Unicom Corp
- Company type: Public
- Traded as: NYSE: UCM
- Industry: Energy
- Founded: 1994; 32 years ago
- Defunct: October 23, 2000
- Fate: Acquired by merger
- Successor: Exelon
- Headquarters: United States
- Area served: United States
- Key people: James J. O'Connor (CEO and chairman 1994-1998) John W. Rowe (CEO, chairman and president 1998-2000)

= Unicom Corp =

Former American energy company

Unicom Corporation was an American energy holding company formed in 1994 from Commonwealth Edison after executives considered a corporate image makeover. The holding company merged with PECO Energy Company on October 23, 2000 to form Exelon.

==History==
Unicom Corporation was formed in 1994 after energy company Commonwealth Edison executives focused on a corporate image makeover. Unicom's primary subsidiary, Commonwealth Edison, focused on the production, purchase, transmission, distribution, and sale of electricity to residential, commercial, industrial, and wholesale customers. James J. O'Connor was CEO and chairman of the company from 1994 to 1998.

In 1997, after pending compromise to deregulate the electric utility industry, Unicom announced its intention to reenter the natural gas industry, an industry it left in 1954 following the spin off of Northern Illinois Gas Company. O'Connor stepped down as CEO in 1998 due to under-performance and was replaced by John W. Rowe who assumed the position of CEO, chairman and president of the company.
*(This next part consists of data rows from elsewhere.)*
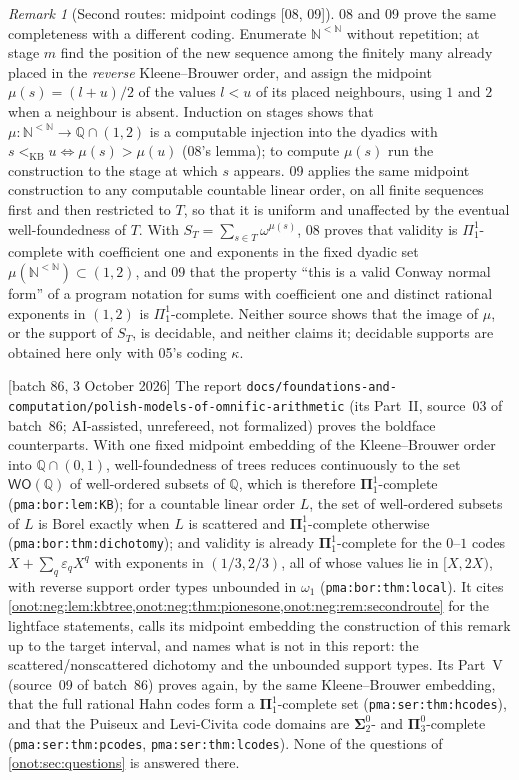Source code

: \documentclass[11pt,oneside]{article}
\numberwithin{equation}{section}
\theoremstyle{definition}
\theoremstyle{remark}
\newtheorem{remark}[remark]{Remark}
\newcommand{\N}{\mathbb N}
\newcommand{\Q}{\mathbb Q}
\newcommand{\kb}{<_{\mathrm{KB}}}
\newcommand{\src}[1]{\textup{\textsf{\small[#1]}}}
\newcommand{\replabel}[1]{\nolinkurl{#1}}
\newcommand{\fn}[1]{\nolinkurl{#1}}
\begin{document}
\begin{remark}[Second routes: midpoint codings \src{08, 09}]\label{onot:neg:rem:secondroute}
08 and 09 prove the same completeness with a different coding. Enumerate
$\N^{<\N}$ without repetition; at stage $m$ find the position of the new sequence
among the finitely many already placed in the \emph{reverse} Kleene--Brouwer order,
and assign the midpoint $\mu(s)=(l+u)/2$ of the values $l<u$ of its placed
neighbours, using $1$ and $2$ when a neighbour is absent. Induction on stages shows
that $\mu:\N^{<\N}\to\Q\cap(1,2)$ is a computable injection into the dyadics with
$s\kb u\iff\mu(s)>\mu(u)$ (08's lemma); to compute $\mu(s)$ run the construction to
the stage at which $s$ appears. 09 applies the same midpoint construction to any
computable countable linear order, on all finite sequences first and then
restricted to $T$, so that it is uniform and unaffected by the eventual
well-foundedness of $T$. With $S_T=\sum_{s\in T}\omega^{\mu(s)}$, 08 proves that
validity is $\Pi^1_1$-complete with coefficient one and exponents in the fixed
dyadic set $\mu(\N^{<\N})\subset(1,2)$, and 09 that the property ``this is a valid
Conway normal form'' of a program notation for sums with coefficient one and
distinct rational exponents in $(1,2)$ is $\Pi^1_1$-complete. Neither source shows
that the image of $\mu$, or the support of $S_T$, is decidable, and neither claims
it; decidable supports are obtained here only with 05's coding $\kappa$.
\end{remark}

\noindent\src{batch 86, 3 October 2026} The report
\fn{docs/foundations-and-computation/polish-models-of-omnific-arithmetic}
(its Part~II, source~03 of batch~86; AI-assisted, unrefereed, not formalized)
proves the boldface counterparts. With one fixed midpoint embedding of the
Kleene--Brouwer order into $\Q\cap(0,1)$, well-foundedness of trees reduces
continuously to the set $\mathsf{WO}(\Q)$ of well-ordered subsets of $\Q$,
which is therefore $\boldsymbol\Pi^1_1$-complete
(\replabel{pma:bor:lem:KB}); for a countable linear order $L$, the set of
well-ordered subsets of $L$ is Borel exactly when $L$ is scattered and
$\boldsymbol\Pi^1_1$-complete otherwise (\replabel{pma:bor:thm:dichotomy});
and validity is already $\boldsymbol\Pi^1_1$-complete for the $0$--$1$
codes $X+\sum_q\varepsilon_qX^q$ with exponents in $(1/3,2/3)$, all of whose
values lie in $[X,2X)$, with reverse support order types unbounded in
$\omega_1$ (\replabel{pma:bor:thm:local}). It cites
\cref{onot:neg:lem:kbtree,onot:neg:thm:pionesone,onot:neg:rem:secondroute}
for the lightface statements, calls its midpoint embedding the construction
of this remark up to the target interval, and names what is not in this
report: the scattered/nonscattered dichotomy and the unbounded support
types. Its Part~V (source~09 of batch~86) proves again, by the same
Kleene--Brouwer embedding, that the full rational Hahn codes form a
$\boldsymbol\Pi^1_1$-complete set (\replabel{pma:ser:thm:hcodes}), and that
the Puiseux and Levi-Civita code domains are $\boldsymbol\Sigma^0_2$- and
$\boldsymbol\Pi^0_3$-complete (\replabel{pma:ser:thm:pcodes},
\replabel{pma:ser:thm:lcodes}). None
of the questions of \cref{onot:sec:questions} is answered there.
\end{document}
In September 1999, Unicom announced a planned $16 billion merger with PECO Energy Company. The merger was completed on October 23, 2000 and formed Exelon Corporation. The merger was one of the largest at the time. After the merger, Exelon maintained the largest collection of nuclear plants in the United States and became among the nation's largest electric utilities company, generating more than $12 billion in annual revenues.